How’s the year been for you, learning and development people? I started this year, at midnight, with both my young daughters still wide awake and wired, having watched the New Year’s fireworks on TV. I remember thinking to myself, in that moment, will the rest of my year be this abnormal?
The short answer to that was, yes.
I began the first quarter of the year languishing in a pre-UNLEASH job that, while I knew it very well, I had fallen out of love with. And, in any other year (pre-2020), I’d have been looking forward to a slate of industry events from January to April. Such an essential part of why HR and L&D people do what they do, events are a place to convene, commune, and communicate, to talk about what’s new, what’s the same, and what excites them for the months and years ahead. I missed that side of things.
A cautious start for L&D
We all may have paused face-to-face events activities at that point, but news stories carried on regardless, with UNLEASH reporting on the apparent aberration of remote work amongst many others (*conceals laughter*), and former editor Yessi Bello Perez setting us up nicely for the year with an analysis of HR tech features for 2021, finishing with a truism that we would come to know very well when she said that “HR technology will play a pivotal role in shaping the future of work.”
As winter turned to spring it became clear that the resilience that industry commentators were talking about as business-critical in 2020, was hardening into a steelier resolve for many organizations. Events for 2022 were back on the table, and many were taking the positives from the global situation. If it was clear that there was still a data skills disconnect between young people and the business world, plenty of businesses were making the most of untapped resources.
At this point, I was blissfully unaware of the Great Resignation, a movement that would soon help open up a great opportunity for me, as it would plenty of other people. Amid more heads being buried in the sand, the general direction of travel was toward the future of work, and what that might consist of. Skills, obstacles and missed opportunities figured prominently as we approached the middle of the year. But there was plenty to go…
The back nine
Employers appeared to be embracing the idea that a lack of career progression, and a big part of that being learning and development, was a reason that people were leaving the workplace in droves. It shouldn’t take a pandemic for organizations to realize the value of learning and development. And yet, here we are. The home stretch of 2021.
UNLEASH’s Kate Graham rounded up all the market moves in July, as the learning and development sector showed that there was plenty of business still to be done, pandemic or no pandemic. Consolidation could have become a watchword with acquisitions happening here, there, and everywhere, but there was too much innovation for that mindset to take hold.
In September, things were looking up from a hiring perspective, and I can back that up from a personal point of view, as I joined UNLEASH around that time as well. The journey had started! If you want to read the quick introduction I wrote in my first week (which feels like a decade ago now), have a look here.
Mid-October saw UNLEASH publish one of our first predictions pieces of the year, with writer Roisin Woolnough emphasizing the importance of making the most of what you have, instead of immediately looking elsewhere.
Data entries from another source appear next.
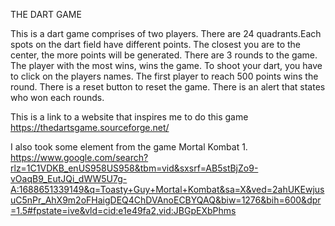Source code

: THE DART GAME

This is a dart game comprises of two players.
There are 24 quadrants.Each spots on the dart field have different points. The closest you are to the center, the more points will be generated. 
There are 3 rounds to the game. The player with the most wins, wins the game.
To shoot your dart, you have to click on the players names.
The first player to reach 500 points wins the round.
There is a reset button to reset the game. 
There is an alert that states who won each rounds.


This is a link to a website that inspires me to do this game https://thedartsgame.sourceforge.net/ 


I also took some element from the game Mortal Kombat 1. https://www.google.com/search?rlz=1C1VDKB_enUS958US958&tbm=vid&sxsrf=AB5stBjZo9-vOaqB9_EutJQi_dWW5U7g-A:1688651339149&q=Toasty+Guy+Mortal+Kombat&sa=X&ved=2ahUKEwjusuC5nPr_AhX9m2oFHaigDEQ4ChDVAnoECBYQAQ&biw=1276&bih=600&dpr=1.5#fpstate=ive&vld=cid:e1e49fa2,vid:JBGpEXbPhms 


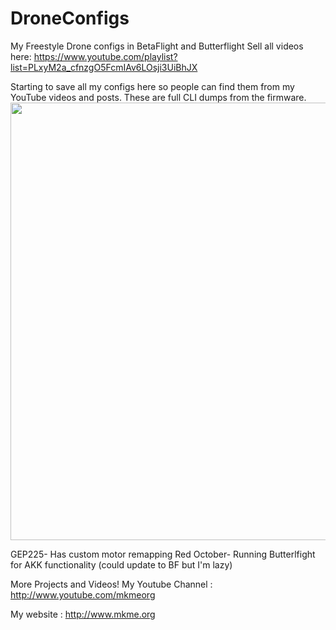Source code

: # DroneConfigs
My Freestyle Drone configs in BetaFlight and Butterflight
Sell all videos here: https://www.youtube.com/playlist?list=PLxyM2a_cfnzgO5FcmIAv6LOsji3UiBhJX

Starting to save all my configs here so people can find them from my YouTube videos and posts. These are full CLI dumps from the firmware. 
<img src="https://github.com/MKme/DroneConfigs/blob/master/Images/2019-02-15%2020.00.52.jpg" width="700"/>

GEP225- Has custom motor remapping
Red October- Running Butterlfight for AKK functionality (could update to BF but I'm lazy)


More Projects and Videos! My Youtube Channel : http://www.youtube.com/mkmeorg

My website : http://www.mkme.org
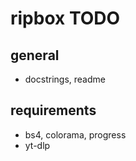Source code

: # ripbox TODO

## general

- docstrings, readme

## requirements

- bs4, colorama, progress
- yt-dlp
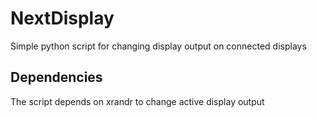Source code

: # NextDisplay
Simple python script for changing display output on connected displays


## Dependencies
The script depends on xrandr to change active display output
Over to Roisin: “Knowing what the business-critical skills are is half the battle – the other half is knowing how to get them. Increasingly, employers are realizing that the best approach to workforce planning is one that focuses on building an internal talent pipeline to meet future skills needs, rather than buying in skills on an ad hoc basis.”
In late November, UNLEASH’s Allie Nawrat reported on some alarming research by L&D platform Fuse that highlighted the loss of subject matter experts thanks to the big G.R. Concerning but unsurprising, and until we see concrete evidence of the predicted Great Return, it’ll continue to be a concern.
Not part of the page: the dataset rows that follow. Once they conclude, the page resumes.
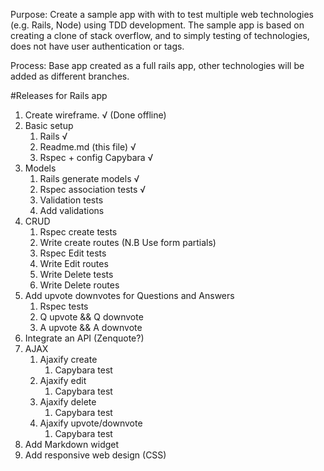 Purpose:  Create a sample app with with to test multiple web technologies (e.g. Rails, Node) using TDD development. The sample app is based on creating a clone of stack overflow, and to simply testing of technologies, does not have user authentication or tags.

Process: Base app created as a full rails app, other technologies will be added as different branches.

#Releases for Rails app
1. Create wireframe. √ (Done offline)
2. Basic setup
    1. Rails √
    2. Readme.md (this file) √
    3. Rspec + config Capybara √
3. Models
    1. Rails generate models √
    2. Rspec association tests √
    3. Validation tests
    4. Add validations
4. CRUD
    1. Rspec create tests
    2. Write create routes (N.B Use form partials)
    3. Rspec Edit tests
    4. Write Edit routes
    5. Write Delete tests
    6. Write Delete routes
5. Add upvote downvotes for Questions and Answers
    1. Rspec tests
    2. Q upvote && Q downvote
    3. A upvote && A downvote
6. Integrate an API (Zenquote?)
7. AJAX
    1. Ajaxify create 
        1. Capybara test
    2. Ajaxify edit
        1. Capybara test 
    3. Ajaxify delete
        1. Capybara test
    4. Ajaxify upvote/downvote
        1. Capybara test
8. Add Markdown widget
9. Add responsive web design (CSS)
What’s next for learning and development?
So, where do I see things going in 2022? Well – I had a few ideas here, and to build on those, and to refute anyone who says that you can’t predict the future, you kind of can, to a degree. A combination of observing current industry trends, paying attention to CEOs’ big announcements, coupled with a bit of imagination and you won’t go too far wrong. Here are my initial five:
- More learner co-creation and self-direction (Listen to your cohort!)
- Dedicated time for learning and development (I mean a whole actual day, please)
- A further move away from the 9-to-5 (shoutout to all you night owls)
- Bite-size learning shouldn’t be the only option (this isn’t a call for long away days, btw)
- Less skepticism about AI (it’s here – find your favorite use case or perish)
So – I’ll stick with those but also add that for many organizations, L&D will carry on as it has been doing post-pandemic. Sometimes, we only make a change when it’s forced upon us. And if there is to be anything good to have come from the impact of COVID-19 it’s that we have been forced to review and rationalize our business practices, learning and development functions included. My hope is that L&D is able to change as quickly as it did in the spring of 2020, the next time that it needs to.
Because there will be a next time. There always is.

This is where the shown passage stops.